The DML versus DDL distinction isn't as clear as their names imply, so things get a bit muddy sometimes.
Oracle clearly classifies
TRUNCATE as DDL in the Concepts Guide, but
DELETE as DML.
The main points that put
TRUNCATE in the DDL camp on Oracle, as I understand it, are:
TRUNCATE can change storage parameters (the
NEXT parameter), and those are part of the object definition - that's in the DDL camp.
TRUNCATE does an implicit
commit, and cannot be rolled back (flashback aside) - most (all?) DDL operations in Oracle do this, no DML does.
The fact that
TRUNCATE doesn't run
ON DELETE triggers also sets it apart from normal DML operations (but some direct path DML operations also skip triggers, so that's not a clear indicator).
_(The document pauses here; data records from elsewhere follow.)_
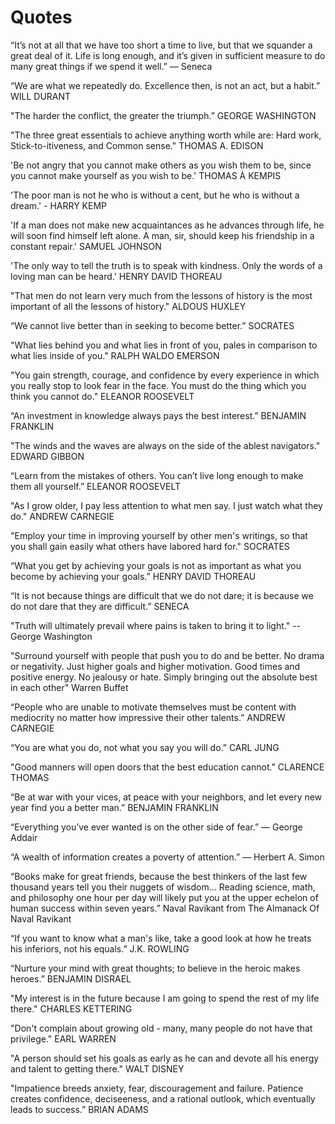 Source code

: # Quotes

“It’s not at all that we have too short a time to live,
but that we squander a great deal of it. Life is long
enough, and it’s given in sufficient measure to do
many great things if we spend it well.” — Seneca

“We are what we repeatedly do. Excellence then, is not an act, but a habit.”
WILL DURANT

"The harder the conflict, the greater the triumph.”
GEORGE WASHINGTON

"The three great essentials to achieve anything worth while are: Hard work, Stick-to-itiveness, and Common sense."
THOMAS A. EDISON

'Be not angry that you cannot make others as you wish them to be, since you cannot make yourself as you wish to be.'
THOMAS À KEMPIS

'The poor man is not he who is without a cent, but he who is without a dream.' - HARRY KEMP

'If a man does not make new acquaintances as he advances through life, he will soon find himself left alone. A man, sir, should keep his friendship in a constant repair.'
SAMUEL JOHNSON

'The only way to tell the truth is to speak with kindness. Only the words of a loving man can be heard.'
HENRY DAVID THOREAU

"That men do not learn very much from the lessons of history is the most important of all the lessons of history."
ALDOUS HUXLEY

“We cannot live better than in seeking to become better.”
SOCRATES

"What lies behind you and what lies in front of you, pales in comparison to what lies inside of you."
RALPH WALDO EMERSON

"You gain strength, courage, and confidence by every experience in which you really stop to look fear in the face. You must do the thing which you think you cannot do."
ELEANOR ROOSEVELT

“An investment in knowledge always pays the best interest.”
BENJAMIN FRANKLIN

"The winds and the waves are always on the side of the ablest navigators."
EDWARD GIBBON

“Learn from the mistakes of others. You can’t live long enough to make them all yourself.”
ELEANOR ROOSEVELT

"As I grow older, I pay less attention to what men say. I just watch what they do."
ANDREW CARNEGIE

"Employ your time in improving yourself by other men's writings, so that you shall gain easily what others have labored hard for."
SOCRATES

“What you get by achieving your goals is not as important as what you become by achieving your goals.”
HENRY DAVID THOREAU

“It is not because things are difficult that we do not dare; it is because we do not dare that they are difficult.”
SENECA

"Truth will ultimately prevail where pains is taken to bring it to light." --
George Washington

"Surround yourself with people that push you to do and be better. No drama or negativity. Just higher goals and higher motivation. Good times and positive energy. No jealousy or hate. Simply bringing out the absolute best in each other"
Warren Buffet

“People who are unable to motivate themselves must be content with mediocrity no matter how impressive their other talents.”
ANDREW CARNEGIE

“You are what you do, not what you say you will do.”
CARL JUNG

"Good manners will open doors that the best education cannot."
CLARENCE THOMAS

“Be at war with your vices, at peace with your neighbors, and let every new year find you a better man.”
BENJAMIN FRANKLIN

“Everything you’ve ever wanted is on the other side of fear.”
— George Addair

“A wealth of information creates a poverty of attention.”
— Herbert A. Simon

“Books make for great friends, because the best thinkers of the last few thousand years tell you their nuggets of wisdom… Reading science, math, and philosophy one hour per day will likely put you at the upper echelon of human success within seven years.”
Naval Ravikant from The Almanack Of Naval Ravikant

“If you want to know what a man's like, take a good look at how he treats his inferiors, not his equals.”
J.K. ROWLING

“Nurture your mind with great thoughts; to believe in the heroic makes heroes.”
BENJAMIN DISRAEL

"My interest is in the future because I am going to spend the rest of my life there."
CHARLES KETTERING

"Don't complain about growing old - many, many people do not have that privilege."
EARL WARREN

"A person should set his goals as early as he can and devote all his energy and talent to getting there."
WALT DISNEY

"Impatience breeds anxiety, fear, discouragement and failure. Patience creates confidence, deciseeness, and a rational outlook, which eventually leads to success.”
BRIAN ADAMS
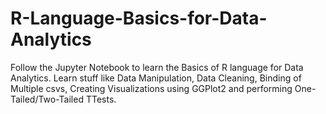 # R-Language-Basics-for-Data-Analytics
Follow the Jupyter Notebook to learn the Basics of R language for Data Analytics. Learn stuff like Data Manipulation, Data Cleaning, Binding of Multiple csvs, Creating Visualizations using GGPlot2 and performing One-Tailed/Two-Tailed TTests.  
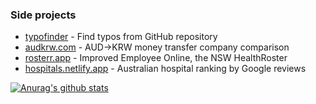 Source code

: ### Side projects

- [typofinder](https://github.com/minho42/typofinder) - Find typos from GitHub repository
- [audkrw.com](https://audkrw.com) - AUD->KRW money transfer company comparison
- [rosterr.app](https://rosterr.app) - Improved Employee Online, the NSW HealthRoster
- [hospitals.netlify.app](https://hospitals.netlify.app) - Australian hospital ranking by Google reviews

[![Anurag's github stats](https://github-readme-stats.vercel.app/api?username=minho42&hide_title=true&hide_rank=true&hide_border=true&show_icons=true&include_all_commits=true&hide=commits,issues&icon_color=24292e)](https://github.com/anuraghazra/github-readme-stats)
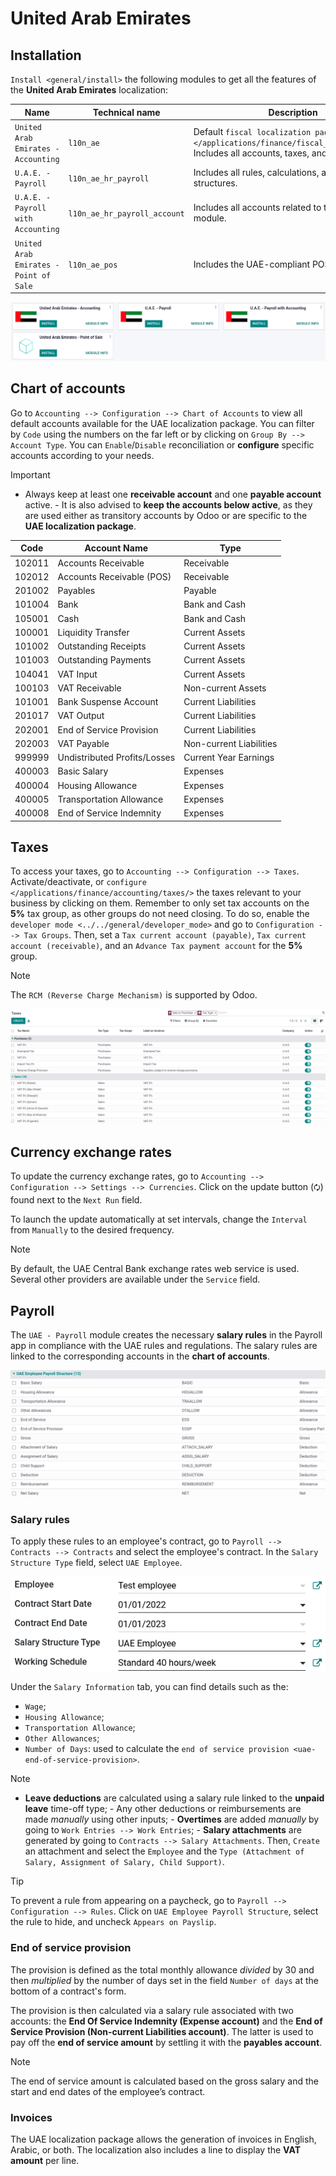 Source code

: # United Arab Emirates

## Installation

`Install <general/install>` the following modules to get all the
features of the **United Arab Emirates** localization:

| Name                                   | Technical name               | Description                                                                                                                    |
|----------------------------------------|------------------------------|--------------------------------------------------------------------------------------------------------------------------------|
| `United Arab Emirates - Accounting`    | `l10n_ae`                    | Default `fiscal localization package </applications/finance/fiscal_localizations>`. Includes all accounts, taxes, and reports. |
| `U.A.E. - Payroll`                     | `l10n_ae_hr_payroll`         | Includes all rules, calculations, and salary structures.                                                                       |
| `U.A.E. - Payroll with Accounting`     | `l10n_ae_hr_payroll_account` | Includes all accounts related to the payroll module.                                                                           |
| `United Arab Emirates - Point of Sale` | `l10n_ae_pos`                | Includes the UAE-compliant POS receipt.                                                                                        |

<img src="united_arab_emirates/l10n-ae-modules.png" class="align-center"
alt="Select the modules to install." />

## Chart of accounts

Go to `Accounting --> Configuration --> Chart of Accounts` to view all
default accounts available for the UAE localization package. You can
filter by `Code` using the numbers on the far left or by clicking on
`Group By --> Account Type`. You can `Enable`/`Disable` reconciliation
or **configure** specific accounts according to your needs.

> [!IMPORTANT]
> - Always keep at least one **receivable account** and one **payable
> account** active. - It is also advised to **keep the accounts below
> active**, as they are used either as transitory accounts by Odoo or
> are specific to the **UAE localization package**.
>
> | Code   | Account Name                 | Type                    |
> |--------|------------------------------|-------------------------|
> | 102011 | Accounts Receivable          | Receivable              |
> | 102012 | Accounts Receivable (POS)    | Receivable              |
> | 201002 | Payables                     | Payable                 |
> | 101004 | Bank                         | Bank and Cash           |
> | 105001 | Cash                         | Bank and Cash           |
> | 100001 | Liquidity Transfer           | Current Assets          |
> | 101002 | Outstanding Receipts         | Current Assets          |
> | 101003 | Outstanding Payments         | Current Assets          |
> | 104041 | VAT Input                    | Current Assets          |
> | 100103 | VAT Receivable               | Non-current Assets      |
> | 101001 | Bank Suspense Account        | Current Liabilities     |
> | 201017 | VAT Output                   | Current Liabilities     |
> | 202001 | End of Service Provision     | Current Liabilities     |
> | 202003 | VAT Payable                  | Non-current Liabilities |
> | 999999 | Undistributed Profits/Losses | Current Year Earnings   |
> | 400003 | Basic Salary                 | Expenses                |
> | 400004 | Housing Allowance            | Expenses                |
> | 400005 | Transportation Allowance     | Expenses                |
> | 400008 | End of Service Indemnity     | Expenses                |

## Taxes

To access your taxes, go to `Accounting --> Configuration --> Taxes`.
Activate/deactivate, or
`configure </applications/finance/accounting/taxes/>` the taxes relevant
to your business by clicking on them. Remember to only set tax accounts
on the **5%** tax group, as other groups do not need closing. To do so,
enable the `developer mode
<../../general/developer_mode>` and go to
`Configuration --> Tax Groups`. Then, set a
`Tax current account (payable)`, `Tax current account (receivable)`, and
an `Advance Tax payment account` for the **5%** group.

> [!NOTE]
> The `RCM (Reverse Charge Mechanism)` is supported by Odoo.

<img src="united_arab_emirates/uae-localization-taxes.png"
class="align-center"
alt="Preview of the UAE localization package&#39;s taxes." />

## Currency exchange rates

To update the currency exchange rates, go to
`Accounting --> Configuration -->
Settings --> Currencies`. Click on the update button (`🗘`) found next to
the `Next Run` field.

To launch the update automatically at set intervals, change the
`Interval` from `Manually` to the desired frequency.

> [!NOTE]
> By default, the UAE Central Bank exchange rates web service is used.
> Several other providers are available under the `Service` field.

## Payroll

The `UAE - Payroll` module creates the necessary **salary rules** in the
Payroll app in compliance with the UAE rules and regulations. The salary
rules are linked to the corresponding accounts in the **chart of
accounts**.

<img src="united_arab_emirates/uae-localization-salary-rules.png"
class="align-center" alt="The UAE Employee Payroll Structure." />

### Salary rules

To apply these rules to an employee's contract, go to
`Payroll --> Contracts -->
Contracts` and select the employee's contract. In the
`Salary Structure Type` field, select `UAE Employee`.

<img src="united_arab_emirates/uae-localization-salary-structure.png"
class="align-center"
alt="Select the Salary Structure Type to apply to the contract." />

Under the `Salary Information` tab, you can find details such as the:

- `Wage`;
- `Housing Allowance`;
- `Transportation Allowance`;
- `Other Allowances`;
- `Number of Days`: used to calculate the `end of service provision
  <uae-end-of-service-provision>`.

> [!NOTE]
> - **Leave deductions** are calculated using a salary rule linked to
> the **unpaid leave** time-off type; - Any other deductions or
> reimbursements are made *manually* using other inputs; - **Overtimes**
> are added *manually* by going to `Work Entries --> Work Entries`; -
> **Salary attachments** are generated by going to `Contracts -->
> Salary Attachments`. Then, `Create` an attachment and select the
> `Employee` and the
> `Type (Attachment of Salary, Assignment of Salary, Child Support)`.

> [!TIP]
> To prevent a rule from appearing on a paycheck, go to
> `Payroll --> Configuration
> --> Rules`. Click on `UAE Employee Payroll Structure`, select the rule
> to hide, and uncheck `Appears on Payslip`.

### End of service provision

The provision is defined as the total monthly allowance *divided* by 30
and then *multiplied* by the number of days set in the field
`Number of days` at the bottom of a contract's form.

The provision is then calculated via a salary rule associated with two
accounts: the **End Of Service Indemnity (Expense account)** and the
**End of Service Provision (Non-current Liabilities account)**. The
latter is used to pay off the **end of service amount** by settling it
with the **payables account**.

> [!NOTE]
> The end of service amount is calculated based on the gross salary and
> the start and end dates of the employee’s contract.

### Invoices

The UAE localization package allows the generation of invoices in
English, Arabic, or both. The localization also includes a line to
display the **VAT amount** per line.
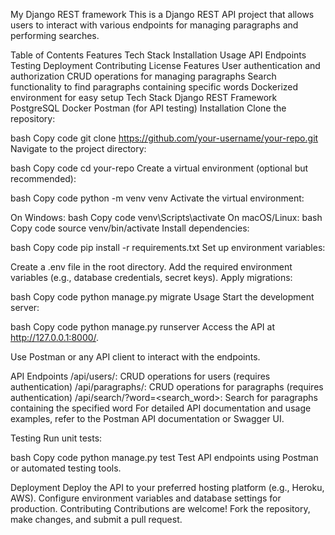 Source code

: My Django REST framework 
This is a Django REST API project that allows users to interact with various endpoints for managing paragraphs and performing searches.

Table of Contents
Features
Tech Stack
Installation
Usage
API Endpoints
Testing
Deployment
Contributing
License
Features
User authentication and authorization
CRUD operations for managing paragraphs
Search functionality to find paragraphs containing specific words
Dockerized environment for easy setup
Tech Stack
Django REST Framework
PostgreSQL
Docker
Postman (for API testing)
Installation
Clone the repository:

bash
Copy code
git clone https://github.com/your-username/your-repo.git
Navigate to the project directory:

bash
Copy code
cd your-repo
Create a virtual environment (optional but recommended):

bash
Copy code
python -m venv venv
Activate the virtual environment:

On Windows:
bash
Copy code
venv\Scripts\activate
On macOS/Linux:
bash
Copy code
source venv/bin/activate
Install dependencies:

bash
Copy code
pip install -r requirements.txt
Set up environment variables:

Create a .env file in the root directory.
Add the required environment variables (e.g., database credentials, secret keys).
Apply migrations:

bash
Copy code
python manage.py migrate
Usage
Start the development server:

bash
Copy code
python manage.py runserver
Access the API at http://127.0.0.1:8000/.

Use Postman or any API client to interact with the endpoints.

API Endpoints
/api/users/: CRUD operations for users (requires authentication)
/api/paragraphs/: CRUD operations for paragraphs (requires authentication)
/api/search/?word=<search_word>: Search for paragraphs containing the specified word
For detailed API documentation and usage examples, refer to the Postman API documentation or Swagger UI.

Testing
Run unit tests:

bash
Copy code
python manage.py test
Test API endpoints using Postman or automated testing tools.

Deployment
Deploy the API to your preferred hosting platform (e.g., Heroku, AWS).
Configure environment variables and database settings for production.
Contributing
Contributions are welcome! Fork the repository, make changes, and submit a pull request.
That same documentation notes that
DELETE generates UNDO, but
TRUNCATE doesn't, so your statement is correct in this respects. (Note that
TRUNCATE does generate some
REDO so that the truncation can be replayed in case of restore/recovery.) But some
NOLOGGING operations can also produce reduced UNDO (not sure about none at all), so that's not a clear indicator either in my opinion.
So I'd sum it up as:
truncate is not "transactional" in the sense that it commits and can't be rolled back, and can modify object storage attributes. So it's not ordinary DML - Oracle classifies it as DDL.
delete is an ordinary DML statement.